Friday, January 21, 2005

REVIEW: Dinner at Rivoli

Wednesday night four of us celebrated Alan Bostick’s birthday with dinner at Rivoli in Berkeley. According to its web page, “Rivoli strives to be a hands on, moderately priced restaurant with simple and creative food, carefully selected wines and comfortable service in a warm and lively atmosphere.”

They succeed. I left the restaurant feeling the blissful glow that arises from being well fed, well cared for, and well loved.

Dining out when you have serious food allergies can be an exercise in frustration and occasionally a danger to life. Over the years, I’ve seen all the things that can go wrong: waiters indifferent to my concerns, cooks ignorant of their ingredients, the omnipresent possibility of a serious food reaction. Even if I don’t end up in the ER, a reaction spoils the evening for everybody else and spoils the week for me. (It takes that long to recuperate.) Giving the allergy speech is always a time-consuming and generally miserable experience, and I’ve learned to hate it. It’s humiliating to explain these issues, and it’s bloody frustrating not to be able to eat what others can.

A good waitstaff and a knowledgeable chef can make all the difference. Rivoli has both. We all ate different things, and it was all perfectly cooked, elegantly presented, and reasonably priced. And none of it sent me to the hospital.

I started with portabella fritters with a dipping sauce of subtle lemon aioli. The crisp slices of mushroom were fanned out on a bed of arugula and topped with caper vinaigrette—an astonishing riff on the old fried mushroom standby. Every bite was a rainbow of flavors and textures: crunchy, earthy, bright, creamy.

For a main course, I chose grilled scallops. Because of my allergies, I can almost never order seafood in restaurants, and I was eager to taste these, but half afraid something would go wrong: too much heat turns scallops into 50-caliber rubber bullets suitable for subduing crazed rioters, and an extra day or so between sea and plate can give them an unpleasant doctor’s office flavor of iodine and disappointment.

The first taste brought tears to my eyes. These beauties were of a melting tenderness and velvety fresh flavor. They were bedded on a mound of soothingly creamy mashed potatoes and surrounded by grilled Brussels sprouts, the apotheosis of that maligned and maltreated vegetable. The roasted tomatoes were small, sweet, perfectly flavorful.

For dessert I ordered Meyer lemon curd tart, tart and fresh, sparked with blood oranges and a touch of bergamot in the sauce. Not too sweet, not too tart—balanced on the point of maximum flavor.

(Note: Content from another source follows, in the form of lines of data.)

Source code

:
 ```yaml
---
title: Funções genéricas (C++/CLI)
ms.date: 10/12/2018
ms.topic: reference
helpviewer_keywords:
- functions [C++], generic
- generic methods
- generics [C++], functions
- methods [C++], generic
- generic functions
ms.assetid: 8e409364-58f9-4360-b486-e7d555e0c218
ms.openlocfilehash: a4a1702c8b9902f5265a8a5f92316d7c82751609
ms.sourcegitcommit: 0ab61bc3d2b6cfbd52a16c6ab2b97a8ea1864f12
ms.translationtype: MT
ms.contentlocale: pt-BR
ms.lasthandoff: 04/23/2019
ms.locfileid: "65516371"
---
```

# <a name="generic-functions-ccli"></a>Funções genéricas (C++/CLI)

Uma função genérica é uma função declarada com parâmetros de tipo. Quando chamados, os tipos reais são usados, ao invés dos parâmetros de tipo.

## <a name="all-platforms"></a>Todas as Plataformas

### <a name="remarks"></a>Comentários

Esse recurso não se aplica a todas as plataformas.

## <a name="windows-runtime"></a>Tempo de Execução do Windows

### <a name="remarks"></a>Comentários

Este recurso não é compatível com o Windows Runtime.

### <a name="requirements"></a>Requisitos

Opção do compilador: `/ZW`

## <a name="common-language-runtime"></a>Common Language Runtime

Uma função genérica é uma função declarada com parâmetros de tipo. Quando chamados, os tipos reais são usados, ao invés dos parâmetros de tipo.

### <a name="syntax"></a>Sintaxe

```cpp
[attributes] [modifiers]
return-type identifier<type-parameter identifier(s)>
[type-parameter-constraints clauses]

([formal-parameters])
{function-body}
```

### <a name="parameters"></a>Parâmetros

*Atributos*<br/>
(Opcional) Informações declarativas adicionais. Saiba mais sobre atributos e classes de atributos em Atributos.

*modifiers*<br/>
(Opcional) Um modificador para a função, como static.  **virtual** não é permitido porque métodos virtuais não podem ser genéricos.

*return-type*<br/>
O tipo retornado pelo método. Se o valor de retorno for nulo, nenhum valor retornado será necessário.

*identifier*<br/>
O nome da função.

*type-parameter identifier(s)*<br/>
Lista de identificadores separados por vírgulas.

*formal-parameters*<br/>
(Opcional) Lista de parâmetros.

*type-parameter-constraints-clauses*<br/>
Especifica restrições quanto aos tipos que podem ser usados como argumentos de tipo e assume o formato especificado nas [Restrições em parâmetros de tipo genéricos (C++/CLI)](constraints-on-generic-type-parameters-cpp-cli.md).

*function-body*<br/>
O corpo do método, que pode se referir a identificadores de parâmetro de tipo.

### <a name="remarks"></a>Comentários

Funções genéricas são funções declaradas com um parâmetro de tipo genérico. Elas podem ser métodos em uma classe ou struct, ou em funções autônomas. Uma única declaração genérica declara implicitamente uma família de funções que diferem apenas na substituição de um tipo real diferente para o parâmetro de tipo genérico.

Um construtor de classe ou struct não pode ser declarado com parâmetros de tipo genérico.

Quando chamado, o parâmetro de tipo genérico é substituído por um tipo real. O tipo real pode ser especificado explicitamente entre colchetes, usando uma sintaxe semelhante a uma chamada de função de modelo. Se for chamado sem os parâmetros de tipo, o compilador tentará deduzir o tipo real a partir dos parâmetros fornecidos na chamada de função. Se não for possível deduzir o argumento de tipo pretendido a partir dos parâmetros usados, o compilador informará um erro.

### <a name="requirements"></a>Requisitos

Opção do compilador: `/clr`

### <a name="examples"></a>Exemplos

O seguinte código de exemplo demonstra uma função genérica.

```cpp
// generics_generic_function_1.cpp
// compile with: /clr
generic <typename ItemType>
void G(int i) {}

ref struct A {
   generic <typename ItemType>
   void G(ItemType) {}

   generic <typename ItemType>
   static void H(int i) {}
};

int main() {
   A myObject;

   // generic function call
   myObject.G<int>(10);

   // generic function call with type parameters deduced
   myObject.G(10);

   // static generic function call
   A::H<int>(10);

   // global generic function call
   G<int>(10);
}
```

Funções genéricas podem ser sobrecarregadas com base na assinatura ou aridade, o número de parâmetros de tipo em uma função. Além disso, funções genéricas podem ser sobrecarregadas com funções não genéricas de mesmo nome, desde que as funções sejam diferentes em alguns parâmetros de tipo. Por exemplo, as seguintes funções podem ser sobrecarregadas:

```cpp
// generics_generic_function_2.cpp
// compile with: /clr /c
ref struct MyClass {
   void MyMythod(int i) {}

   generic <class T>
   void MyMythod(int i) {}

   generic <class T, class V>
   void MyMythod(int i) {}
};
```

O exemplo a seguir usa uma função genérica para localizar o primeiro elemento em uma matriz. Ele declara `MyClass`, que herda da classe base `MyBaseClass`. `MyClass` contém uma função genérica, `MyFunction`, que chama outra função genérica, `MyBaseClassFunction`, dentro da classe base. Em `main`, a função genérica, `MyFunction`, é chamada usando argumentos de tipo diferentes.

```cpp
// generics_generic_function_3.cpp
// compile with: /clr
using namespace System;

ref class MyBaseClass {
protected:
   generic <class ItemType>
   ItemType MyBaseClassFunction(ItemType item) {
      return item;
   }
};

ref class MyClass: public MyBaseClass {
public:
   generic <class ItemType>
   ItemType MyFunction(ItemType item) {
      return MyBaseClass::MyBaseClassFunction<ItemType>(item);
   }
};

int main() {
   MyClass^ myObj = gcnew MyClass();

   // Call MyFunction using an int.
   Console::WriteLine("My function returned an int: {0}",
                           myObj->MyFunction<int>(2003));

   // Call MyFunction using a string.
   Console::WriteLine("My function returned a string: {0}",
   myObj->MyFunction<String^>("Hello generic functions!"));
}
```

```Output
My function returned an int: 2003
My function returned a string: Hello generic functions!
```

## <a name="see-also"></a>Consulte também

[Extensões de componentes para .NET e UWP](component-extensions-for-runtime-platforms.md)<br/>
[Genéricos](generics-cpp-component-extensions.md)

Not only did I have a meal that was transcendently delicious, I had superb service to go with it. Alan's partner Debbie had made inquiries beforehand to make sure there would be something I could eat, but we also checked with the waiter. He was a model of everything a good waiter should be: friendly, unobtrusive, aware, skilled, and concerned. He made substitutions with no problem, and never interrupted the conversation. He even picked up that it was Alan’s birthday and added a small candle to his dessert. Nothing flashy or humiliating—just a little notice taken.

The ambiance matched the quality of the food and service. Although every table was at capacity, the room felt welcoming and peaceful, not noisy or claustrophobic. The acoustic engineering may have had something to do with the miraculous quiet, and the quality of the food certainly did—people were too busy savoring the food and the blissful serenity it engendered to get noisy. I didn’t even hear a cell phone ring all evening. Nor were we tormented with Muzak.

Part of the reason for the serene atmosphere, though, was surely the vast glass wall at the rear of the restaurant, which showcased a beautiful shade garden: ferns, cyclamen, bleeding hearts, a grand magnolia tree coming into bloom. Lit like a stage, the garden drew the eye away from the proximity of one’s neighbors and toward the open space. I’ve noticed the same effect in traffic jams on certain freeways: being stuck on 85, 280, or 680 never feels as edgy, frustrating, and claustrophobic as being stuck on the ugly, billboard-dotted freeways such as the 101 or 880.

We were seated at the back corner of the restaurant, next to the wall. Under a stone bench were a couple of bowls of dry cat food and two cats enjoying their dinner. The waiter explained that we were likely to see some wildlife, too: raccoons and even skunks. As the evening went on, half a dozen raccoon families showed up for dinner. Their manners were hilarious, too: one or two would appear, then the kids would climb right over the parents to get at the food.

Inside Rivoli, the behavior of the diners was more controlled but no less eager. The food was a revelation. My reactions to each new dish contributed at least as much as the raccoons did to the entertainment of my companions.

Finally we staggered forth, utterly sated. My one unfulfilled wish is that Alan could have a birthday three or four times a year. Or as often as the menus change.